From: vinod.koul@intel.com (Vinod Koul)
To: linux-arm-kernel@lists.infradead.org
Subject: [PATCH 2/2] dmaengine: xdmac: Add scatter gathered memset support
Date: Thu, 16 Jul 2015 17:31:54 +0530 [thread overview]
Message-ID: <20150716120154.GN5086@localhost> (raw)

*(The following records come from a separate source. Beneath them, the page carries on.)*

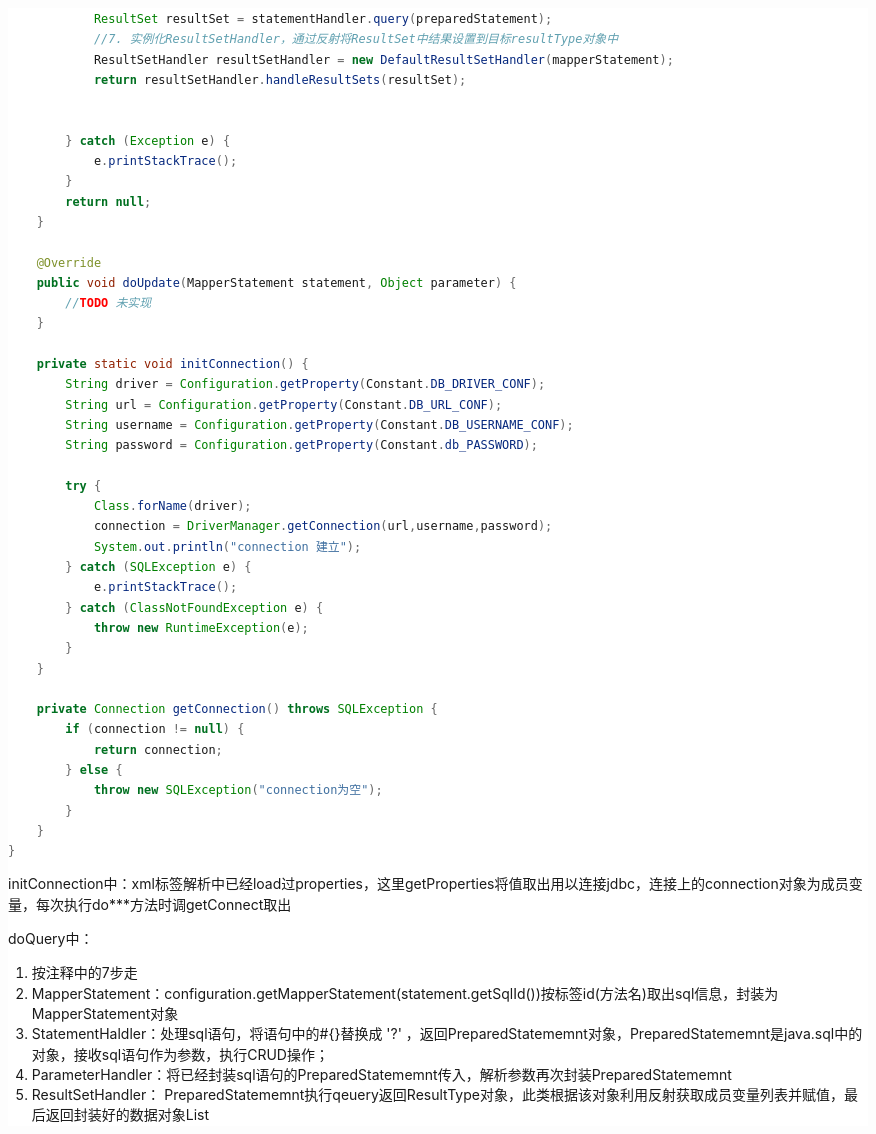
 ```java
            ResultSet resultSet = statementHandler.query(preparedStatement);
            //7. 实例化ResultSetHandler，通过反射将ResultSet中结果设置到目标resultType对象中
            ResultSetHandler resultSetHandler = new DefaultResultSetHandler(mapperStatement);
            return resultSetHandler.handleResultSets(resultSet);


        } catch (Exception e) {
            e.printStackTrace();
        }
        return null;
    }

    @Override
    public void doUpdate(MapperStatement statement, Object parameter) {
        //TODO 未实现
    }

    private static void initConnection() {
        String driver = Configuration.getProperty(Constant.DB_DRIVER_CONF);
        String url = Configuration.getProperty(Constant.DB_URL_CONF);
        String username = Configuration.getProperty(Constant.DB_USERNAME_CONF);
        String password = Configuration.getProperty(Constant.db_PASSWORD);

        try {
            Class.forName(driver);
            connection = DriverManager.getConnection(url,username,password);
            System.out.println("connection 建立");
        } catch (SQLException e) {
            e.printStackTrace();
        } catch (ClassNotFoundException e) {
            throw new RuntimeException(e);
        }
    }

    private Connection getConnection() throws SQLException {
        if (connection != null) {
            return connection;
        } else {
            throw new SQLException("connection为空");
        }
    }
}
```

initConnection中：xml标签解析中已经load过properties，这里getProperties将值取出用以连接jdbc，连接上的connection对象为成员变量，每次执行do***方法时调getConnect取出

doQuery中：

1.  按注释中的7步走
2. MapperStatement：configuration.getMapperStatement(statement.getSqlId())按标签id(方法名)取出sql信息，封装为MapperStatement对象
3.  StatementHaldler：处理sql语句，将语句中的#{}替换成 '?' ，返回PreparedStatememnt对象，PreparedStatememnt是java.sql中的对象，接收sql语句作为参数，执行CRUD操作；
4.  ParameterHandler：将已经封装sql语句的PreparedStatememnt传入，解析参数再次封装PreparedStatememnt
5.  ResultSetHandler： PreparedStatememnt执行qeuery返回ResultType对象，此类根据该对象利用反射获取成员变量列表并赋值，最后返回封装好的数据对象List
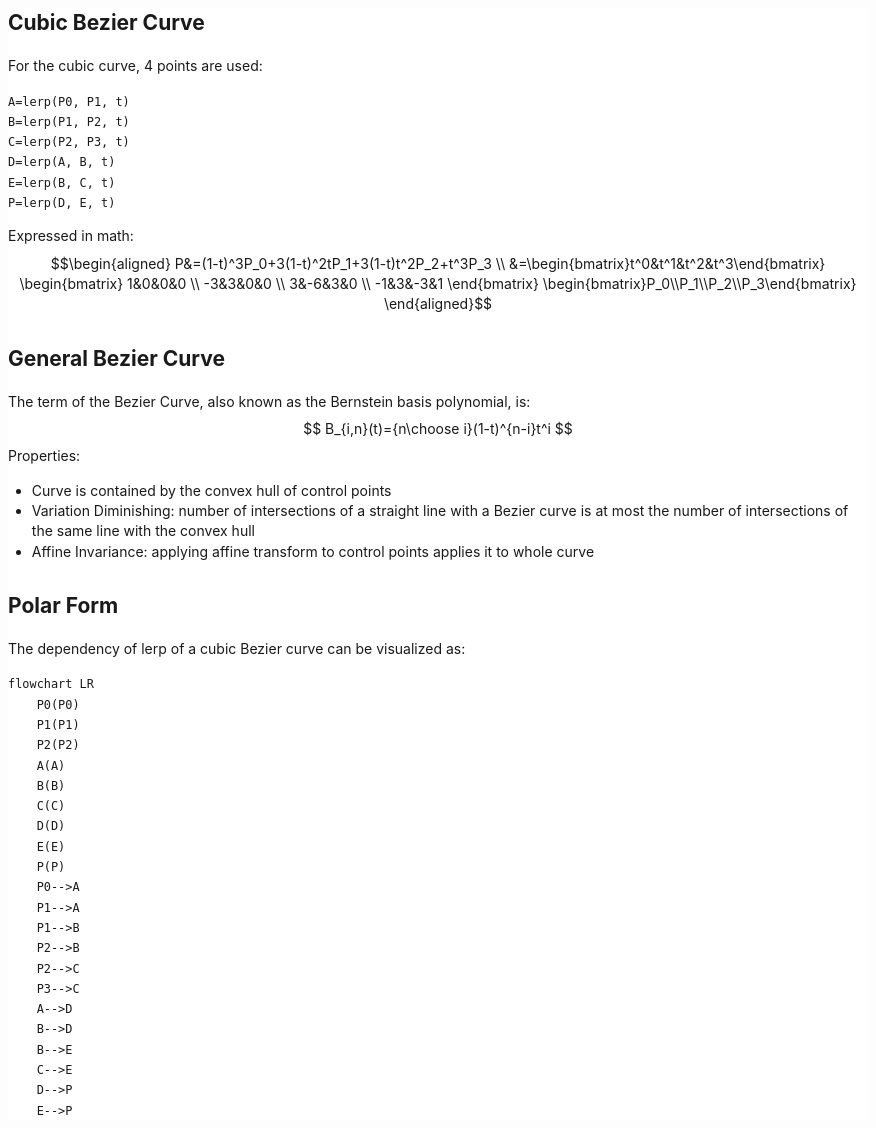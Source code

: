 ## Cubic Bezier Curve

For the cubic curve, 4 points are used:
```
A=lerp(P0, P1, t)
B=lerp(P1, P2, t)
C=lerp(P2, P3, t)
D=lerp(A, B, t)
E=lerp(B, C, t)
P=lerp(D, E, t)
```
Expressed in math:
$$\begin{aligned}
P&=(1-t)^3P_0+3(1-t)^2tP_1+3(1-t)t^2P_2+t^3P_3 \\
&=\begin{bmatrix}t^0&t^1&t^2&t^3\end{bmatrix} \begin{bmatrix} 1&0&0&0 \\ -3&3&0&0 \\ 3&-6&3&0 \\ -1&3&-3&1 \end{bmatrix} \begin{bmatrix}P_0\\P_1\\P_2\\P_3\end{bmatrix}
\end{aligned}$$

## General Bezier Curve

The term of the Bezier Curve, also known as the Bernstein basis polynomial, is:
$$
B_{i,n}(t)={n\choose i}(1-t)^{n-i}t^i
$$
Properties:
- Curve is contained by the convex hull of control points
- Variation Diminishing: number of intersections of a straight line with a Bezier curve is at most the number of intersections of the same line with the convex hull
- Affine Invariance: applying affine transform to control points applies it to whole curve

## Polar Form

The dependency of lerp of a cubic Bezier curve can be visualized as:

```mermaid
flowchart LR
    P0(P0)
    P1(P1)
    P2(P2)
    A(A)
    B(B)
    C(C)
    D(D)
    E(E)
    P(P)
    P0-->A
    P1-->A
    P1-->B
    P2-->B
    P2-->C
    P3-->C
    A-->D
    B-->D
    B-->E
    C-->E
    D-->P
    E-->P
```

In-Reply-To: <1436177964-19380-3-git-send-email-maxime.ripard@free-electrons.com>
On Mon, Jul 06, 2015 at 12:19:24PM +0200, Maxime Ripard wrote:
> The XDMAC also supports memset operations over discontiguous areas. Add the
> necessary logic to support this.
>
> Signed-off-by: Maxime Ripard <maxime.ripard@free-electrons.com>
> ---
> drivers/dma/at_xdmac.c | 166 ++++++++++++++++++++++++++++++++++++++++++++++++-
> 1 file changed, 165 insertions(+), 1 deletion(-)
>
> diff --git a/drivers/dma/at_xdmac.c b/drivers/dma/at_xdmac.c
> index cf1213de7865..1a2d9a39ff25 100644
> --- a/drivers/dma/at_xdmac.c
> +++ b/drivers/dma/at_xdmac.c
> @@ -1133,7 +1133,7 @@ static struct at_xdmac_desc *at_xdmac_memset_create_desc(struct dma_chan *chan,
> * SAMA5D4x), so we can use the same interface for source and dest,
> * that solves the fact we don't know the direction.
> */
> - u32 chan_cc = AT_XDMAC_CC_DAM_INCREMENTED_AM
> + u32 chan_cc = AT_XDMAC_CC_DAM_UBS_AM
> | AT_XDMAC_CC_SAM_INCREMENTED_AM
> | AT_XDMAC_CC_DIF(0)
> | AT_XDMAC_CC_SIF(0)
> @@ -1201,6 +1201,168 @@ at_xdmac_prep_dma_memset(struct dma_chan *chan, dma_addr_t dest, int value,
> return &desc->tx_dma_desc;
> }
>
> +static struct dma_async_tx_descriptor *
> +at_xdmac_prep_dma_memset_sg(struct dma_chan *chan, struct scatterlist *sgl,
> + unsigned int sg_len, int value,
> + unsigned long flags)
> +{
> + struct at_xdmac_chan *atchan = to_at_xdmac_chan(chan);
> + struct at_xdmac_desc *desc, *pdesc = NULL,
> + *ppdesc = NULL, *first = NULL;
> + struct scatterlist *sg, *psg = NULL, *ppsg = NULL;
> + size_t stride = 0, pstride = 0, len = 0;
> + int i;
> +
> + if (!sgl)
> + return NULL;
> +
> + dev_dbg(chan2dev(chan), "%s: sg_len=%d, value=0x%x, flags=0x%lx\n",
> + __func__, sg_len, value, flags);
> +
> + /* Prepare descriptors. */
> + for_each_sg(sgl, sg, sg_len, i) {
> + dev_dbg(chan2dev(chan), "%s: dest=0x%08x, len=%d, pattern=0x%x, flags=0x%lx\n",
> + __func__, sg_dma_address(sg), sg_dma_len(sg),
> + value, flags);
> + desc = at_xdmac_memset_create_desc(chan, atchan,
> + sg_dma_address(sg),
> + sg_dma_len(sg),
> + value);
> + if (!desc && first)
> + list_splice_init(&first->descs_list,
> + &atchan->free_descs_list);
> +
> + if (!first)
> + first = desc;
> +
> + /* Update our strides */
> + pstride = stride;
> + if (psg)
> + stride = sg_dma_address(sg) -
> + (sg_dma_address(psg) + sg_dma_len(psg));
> +
> + /*
> + * The scatterlist API gives us only the address and
> + * length of each elements.
> + *
> + * Unfortunately, we don't have the stride, which we
> + * will need to compute.
> + *
> + * That make us end up in a situation like this one:
> + * len stride len stride len
> + * +-------+ +-------+ +-------+
> + * | N-2 | | N-1 | | N |
> + * +-------+ +-------+ +-------+
> + *
> + * We need all these three elements (N-2, N-1 and N)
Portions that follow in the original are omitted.